Abstract 571: Non-reversed Increase In Shear Stress Magnitude Enhances Global Endothelial Cell Dna Methylation And Limits Extent of Collateral Artery Growth Following Femoral Arterial Ligation

Abstract

Femoral artery ligation (FAL) in the mouse leads to increased flow across all collateral arteries with some collateral segments experiencing increased flow and reversed flow direction. We have recently shown that these “reversed flow” segments exhibit remarkably permanent, amplified arteriogenesis compared to those exposed to “non-reversed” flow. As the role of epigenetics in arteriogenesis remains unknown, we sought to determine the effect of biomimetic shear stress waveforms on DNA methylation and DNA methyltransferase 1 (DNMT1) expression in endothelial cells. Next generation sequencing of bisulfite converted genomic DNA was used to generate global DNA methylation profiles of ECs exposed to shear stress waveforms biomimetic of our “reversed” and “non-reversed” conditions.
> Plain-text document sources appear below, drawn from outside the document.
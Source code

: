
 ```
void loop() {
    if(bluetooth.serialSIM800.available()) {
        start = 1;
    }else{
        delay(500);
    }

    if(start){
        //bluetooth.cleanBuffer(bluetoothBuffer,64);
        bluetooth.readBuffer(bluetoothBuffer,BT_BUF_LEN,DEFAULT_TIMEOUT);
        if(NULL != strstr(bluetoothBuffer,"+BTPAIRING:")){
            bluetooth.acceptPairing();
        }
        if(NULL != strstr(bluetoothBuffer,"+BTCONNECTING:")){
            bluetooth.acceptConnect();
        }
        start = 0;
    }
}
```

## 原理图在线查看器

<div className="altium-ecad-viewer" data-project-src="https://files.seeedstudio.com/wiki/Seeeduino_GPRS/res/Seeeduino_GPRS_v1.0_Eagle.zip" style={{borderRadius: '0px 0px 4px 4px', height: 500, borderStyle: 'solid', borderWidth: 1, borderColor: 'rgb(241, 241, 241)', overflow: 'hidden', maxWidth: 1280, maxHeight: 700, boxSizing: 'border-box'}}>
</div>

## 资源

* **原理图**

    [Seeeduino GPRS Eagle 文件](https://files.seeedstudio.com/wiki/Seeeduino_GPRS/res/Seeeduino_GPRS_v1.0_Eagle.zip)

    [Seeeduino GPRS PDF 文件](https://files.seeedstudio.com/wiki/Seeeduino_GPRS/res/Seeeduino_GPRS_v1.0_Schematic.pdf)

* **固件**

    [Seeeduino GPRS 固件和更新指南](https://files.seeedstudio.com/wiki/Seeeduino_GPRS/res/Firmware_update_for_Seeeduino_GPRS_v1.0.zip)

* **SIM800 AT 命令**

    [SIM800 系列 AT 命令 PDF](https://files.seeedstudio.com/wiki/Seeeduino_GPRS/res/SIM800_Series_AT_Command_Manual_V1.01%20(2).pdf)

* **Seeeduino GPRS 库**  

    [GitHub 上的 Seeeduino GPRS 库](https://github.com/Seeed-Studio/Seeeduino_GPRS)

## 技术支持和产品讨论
We found that the “non-reversed” waveform increased gene promoter hypermethylation in-vitro. Furthermore, DNMT1 mRNA expression was increased 1.25-fold in non-reversed conditions compared to reversed conditions as determined by RT-PCR (p≤0.05, n=8). We then tested the hypothesis that increased DNMT1 expression and subsequent DNA hypermethylation, elicited by a “non-reversed” flow waveform, limits steady state, long-term arteriogenic capacity in-vivo. Whole mount vascular casting was used to determine the lumenal diameter of both reversed and non-reversed collateral artery segments from mice treated with 5-AZA, a preferential inhibitor of DNMT1, or vehicle control 14 days post-FAL for an additional 14 days. We found that lumenal diameter was significantly enhanced in non-reversed collateral segments of 5-AZA treated mice (70.9±7.9μm vs. 50.1±3.4μm, p≤0.05, n=6) while there was no difference in reversed segments. Together, we conclude that a non-reversed, increased shear stress magnitude results in a rapid increase DNMT1 expression and DNA hypermethylation, limiting the extent of arteriogenesis in non-reversed collateral artery segments of the mouse gracilis muscle. However, inhibition of DNMT1 with 5-AZA enables for enhanced collateral growth. Further interrogation of the central relationships between hemodynamics, epigenetics, and collateral artery growth may lead to durable therapeutic options for arterial occlusive diseases.